En asentamientos indoeuropeos originarios (100 a. de C, Edad de Hierro), la agricultura fue tan imprescindible como la pesca y la ganadería porcina. Con la cosecha de cebada hacían pan, e igual sabían cómo fermentar granos para producir cerveza: entre las populares, una sustancia psicoactiva sin la cual no habría sido posible mantener felices a los hombres. Los romanos, cuyo imperio sería derrotado por grupos etnolingüísticos, tenían sembradíos de uva que usarían para elaborar vino. Pero el alcohol no alcanzó el status alucinante del “poder de mando político-militar”: la única droga (entre las heroicas) no invasiva del ser físico. Se ejerce. Su letalidad se debe a que altera irrefrenablemente nuestros sentidos, transportándonos hacia un mundo en el que los valores morales o éticos no existen.

En el curso de la posmodernidad, alcohol y poder continúan siendo protagonistas de un suceso fenomenológico que llamamos existencia. Excepto en naciones devastadas como Venezuela, en la que un régimen de vándalos impuso que los alimentos y las bebidas sean inaccesibles para la mayoría de los ciudadanos, todavía se consume heroica para celebrar cualquier suceso (sea o no importante).

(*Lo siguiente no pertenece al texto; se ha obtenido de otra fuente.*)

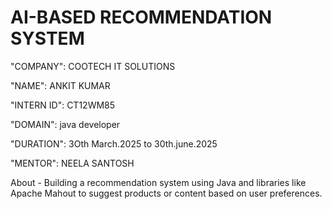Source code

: #  AI-BASED RECOMMENDATION SYSTEM

"COMPANY": COOTECH IT SOLUTIONS

"NAME":      ANKIT KUMAR

"INTERN ID":  CT12WM85

"DOMAIN":    java developer

"DURATION":  3Oth March.2025  to  30th.june.2025

"MENTOR": NEELA SANTOSH



About - Building a recommendation system using Java and libraries like Apache Mahout to suggest products or content based on user preferences.  
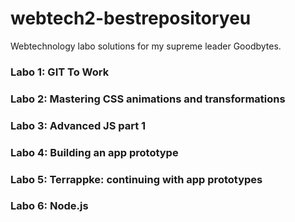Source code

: webtech2-bestrepositoryeu
=========================

Webtechnology labo solutions for my supreme leader Goodbytes.

### Labo 1: GIT To Work ###

### Labo 2: Mastering CSS animations and transformations ###

### Labo 3: Advanced JS part 1 ###

### Labo 4: Building an app prototype ###

### Labo 5: Terrappke: continuing with app prototypes ###

### Labo 6: Node.js ###


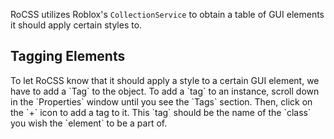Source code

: RoCSS utilizes Roblox's `CollectionService` to obtain a table of GUI elements it should apply certain styles to.

<h2>Tagging Elements</h2>
To let RoCSS know that it should apply a style to a certain GUI element, we have to add a `Tag` to the object. To add a `tag` to an instance, scroll down in the 
`Properties` window until you see the `Tags` section. Then, click on the `+` icon to add a tag to it. This `tag` should be the name of the `class` you wish the `element`
to be a part of.

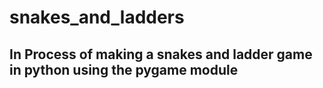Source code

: # snakes_and_ladders
## In Process of making a snakes and ladder game in python using the pygame module
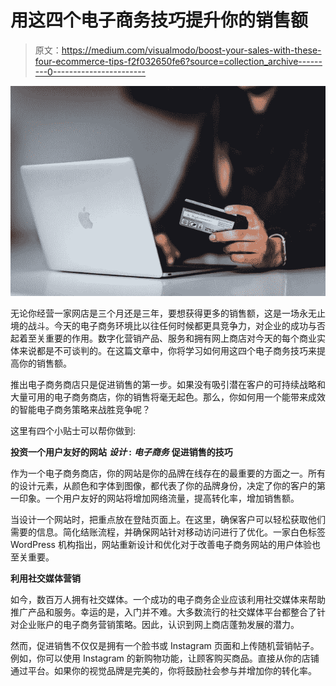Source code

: # 用这四个电子商务技巧提升你的销售额

> 原文：<https://medium.com/visualmodo/boost-your-sales-with-these-four-ecommerce-tips-f2f032650fe6?source=collection_archive---------0----------------------->

![](img/1a59668c7d076cc8658f0c4394f2eedc.png)

无论你经营一家网店是三个月还是三年，要想获得更多的销售额，这是一场永无止境的战斗。今天的电子商务环境比以往任何时候都更具竞争力，对企业的成功与否起着至关重要的作用。数字化营销产品、服务和拥有网上商店对今天的每个商业实体来说都是不可谈判的。在这篇文章中，你将学习如何用这四个电子商务技巧来提高你的销售额。

推出电子商务商店只是促进销售的第一步。如果没有吸引潜在客户的可持续战略和大量可用的电子商务商店，你的销售将毫无起色。那么，你如何用一个能带来成效的智能电子商务策略来战胜竞争呢？

这里有四个小贴士可以帮你做到:

**投资一个用户友好的网站** ***设计* :** ***电子商务*** **促进销售的技巧**

作为一个电子商务商店，你的网站是你的品牌在线存在的最重要的方面之一。所有的设计元素，从颜色和字体到图像，都代表了你的品牌身份，决定了你的客户的第一印象。一个用户友好的网站将增加网络流量，提高转化率，增加销售额。

当设计一个网站时，把重点放在登陆页面上。在这里，确保客户可以轻松获取他们需要的信息。简化结账流程，并确保网站针对移动访问进行了优化。一家白色标签 WordPress 机构指出，网站重新设计和优化对于改善电子商务网站的用户体验也至关重要。

**利用社交媒体营销**

如今，数百万人拥有社交媒体。一个成功的电子商务企业应该利用社交媒体来帮助推广产品和服务。幸运的是，入门并不难。大多数流行的社交媒体平台都整合了针对企业账户的电子商务营销策略。因此，认识到网上商店蓬勃发展的潜力。

然而，促进销售不仅仅是拥有一个脸书或 Instagram 页面和上传随机营销帖子。例如，你可以使用 Instagram 的新购物功能，让顾客购买商品。直接从你的店铺通过平台。如果你的视觉品牌是完美的，你将鼓励社会参与并增加你的转化率。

Es goce y desahogo, hedonismo. Muchos europeos beben vino o cerveza diariamente, para acompañar comidas o copular. Mirar y escuchar a sociópatas dopados con “poder de mando político-militar” asusta a los seres menos inhumanos: porque pueden –súbita y caprichosamente– ordenar ejecuciones extrajudiciales, secuestros, simulaciones de hechos punibles y encarcelamientos. A un borracho le das café o lo desintoxicas con Vitamina B.

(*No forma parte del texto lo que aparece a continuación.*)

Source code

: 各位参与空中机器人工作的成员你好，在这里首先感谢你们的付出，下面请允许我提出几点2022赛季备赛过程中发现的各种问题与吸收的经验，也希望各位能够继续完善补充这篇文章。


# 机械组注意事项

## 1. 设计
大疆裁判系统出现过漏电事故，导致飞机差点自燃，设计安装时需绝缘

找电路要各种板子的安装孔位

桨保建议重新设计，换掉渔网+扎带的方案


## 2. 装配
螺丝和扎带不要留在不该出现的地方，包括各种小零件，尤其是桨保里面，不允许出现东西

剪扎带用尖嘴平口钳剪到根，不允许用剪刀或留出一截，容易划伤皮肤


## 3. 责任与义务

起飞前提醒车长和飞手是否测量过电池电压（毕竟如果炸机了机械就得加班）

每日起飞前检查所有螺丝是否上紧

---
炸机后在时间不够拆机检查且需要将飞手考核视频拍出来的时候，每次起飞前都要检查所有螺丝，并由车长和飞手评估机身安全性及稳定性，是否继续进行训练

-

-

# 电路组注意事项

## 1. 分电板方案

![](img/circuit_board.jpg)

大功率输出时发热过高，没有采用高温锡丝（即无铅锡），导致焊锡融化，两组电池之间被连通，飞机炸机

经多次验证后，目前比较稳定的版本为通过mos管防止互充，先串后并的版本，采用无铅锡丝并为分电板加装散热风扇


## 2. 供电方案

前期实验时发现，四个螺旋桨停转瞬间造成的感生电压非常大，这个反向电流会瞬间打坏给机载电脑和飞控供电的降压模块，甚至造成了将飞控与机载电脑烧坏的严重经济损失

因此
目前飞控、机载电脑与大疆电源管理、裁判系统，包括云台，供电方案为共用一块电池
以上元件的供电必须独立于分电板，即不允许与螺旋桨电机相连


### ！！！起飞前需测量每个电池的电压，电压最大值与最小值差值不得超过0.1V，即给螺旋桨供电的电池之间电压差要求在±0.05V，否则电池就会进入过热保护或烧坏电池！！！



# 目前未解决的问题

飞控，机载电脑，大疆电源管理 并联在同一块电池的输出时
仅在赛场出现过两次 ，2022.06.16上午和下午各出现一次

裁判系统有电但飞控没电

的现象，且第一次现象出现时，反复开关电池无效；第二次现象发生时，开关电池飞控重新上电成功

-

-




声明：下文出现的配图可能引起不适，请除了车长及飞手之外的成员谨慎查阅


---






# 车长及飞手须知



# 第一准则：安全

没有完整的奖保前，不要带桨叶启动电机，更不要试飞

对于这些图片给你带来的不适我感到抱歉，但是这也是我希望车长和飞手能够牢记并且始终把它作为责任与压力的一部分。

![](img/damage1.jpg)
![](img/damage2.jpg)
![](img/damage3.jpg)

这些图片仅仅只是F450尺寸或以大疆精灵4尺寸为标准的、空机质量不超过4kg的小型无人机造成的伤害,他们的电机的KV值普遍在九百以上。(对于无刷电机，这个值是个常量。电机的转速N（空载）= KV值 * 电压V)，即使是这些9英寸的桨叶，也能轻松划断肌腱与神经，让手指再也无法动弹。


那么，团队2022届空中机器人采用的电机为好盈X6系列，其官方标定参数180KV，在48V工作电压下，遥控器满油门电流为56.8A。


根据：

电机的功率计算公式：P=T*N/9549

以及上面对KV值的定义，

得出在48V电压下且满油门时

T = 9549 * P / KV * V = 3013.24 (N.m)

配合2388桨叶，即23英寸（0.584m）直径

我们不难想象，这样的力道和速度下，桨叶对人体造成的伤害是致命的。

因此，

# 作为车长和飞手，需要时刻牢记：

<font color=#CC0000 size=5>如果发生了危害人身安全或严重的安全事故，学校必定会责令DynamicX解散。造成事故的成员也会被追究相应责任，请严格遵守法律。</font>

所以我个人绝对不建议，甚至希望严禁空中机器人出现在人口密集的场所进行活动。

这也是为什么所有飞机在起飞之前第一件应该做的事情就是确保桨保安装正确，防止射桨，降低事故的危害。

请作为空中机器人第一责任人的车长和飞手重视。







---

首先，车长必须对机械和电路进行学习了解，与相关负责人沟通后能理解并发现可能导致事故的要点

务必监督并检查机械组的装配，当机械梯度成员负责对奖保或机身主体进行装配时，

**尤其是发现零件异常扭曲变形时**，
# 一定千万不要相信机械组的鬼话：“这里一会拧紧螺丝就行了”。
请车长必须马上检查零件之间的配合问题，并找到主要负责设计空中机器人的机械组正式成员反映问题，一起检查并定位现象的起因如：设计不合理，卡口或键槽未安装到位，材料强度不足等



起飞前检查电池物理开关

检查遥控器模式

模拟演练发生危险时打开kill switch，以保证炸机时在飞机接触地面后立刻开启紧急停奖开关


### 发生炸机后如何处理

–¡La humanidad será esclava de la “raza aria”! –exclamaba un dopado nazi genocida, poco antes de la Segunda Guerra Mundial que infaustamente propició.

–¡Exprópiese! –gritaba, con “sobredosis de mando”, un venezolano desquiciado, ya afortunadamente “en situación de difunto”.

No me asombra observar zorrillos enanos, obesos y hasta gigantes levantar sus patas izquierdas (en ceremoniales político-castrenses) para jurar que infligirán daño. Aquí padecemos animales que arrogan poder sobre la vida, muerte y bienes públicos o privados. Lo vociferan en tribulaciones multimediáticas. Como ebrio que habla solo en una esquina de barriada, levanta sus brazos y con sus dedos índices señala suyas viviendas o establecimientos comerciales. Luego aprieta sus testículos y danza, porque presume haber fornicado con todas las damas bonitas del país.

La cúpula de la tiranía venezolana ha permanecido tanto tiempo dopada que se decapitará. Su brutalidad y crueldad tendrán curación con su propia hoz y martillo. No es anhelo, solo capnomancia. Puedo oler humo de vindicta, escuchar alaridos de bárbaros y percibir despojos diseminados por toda nuestra malograda República.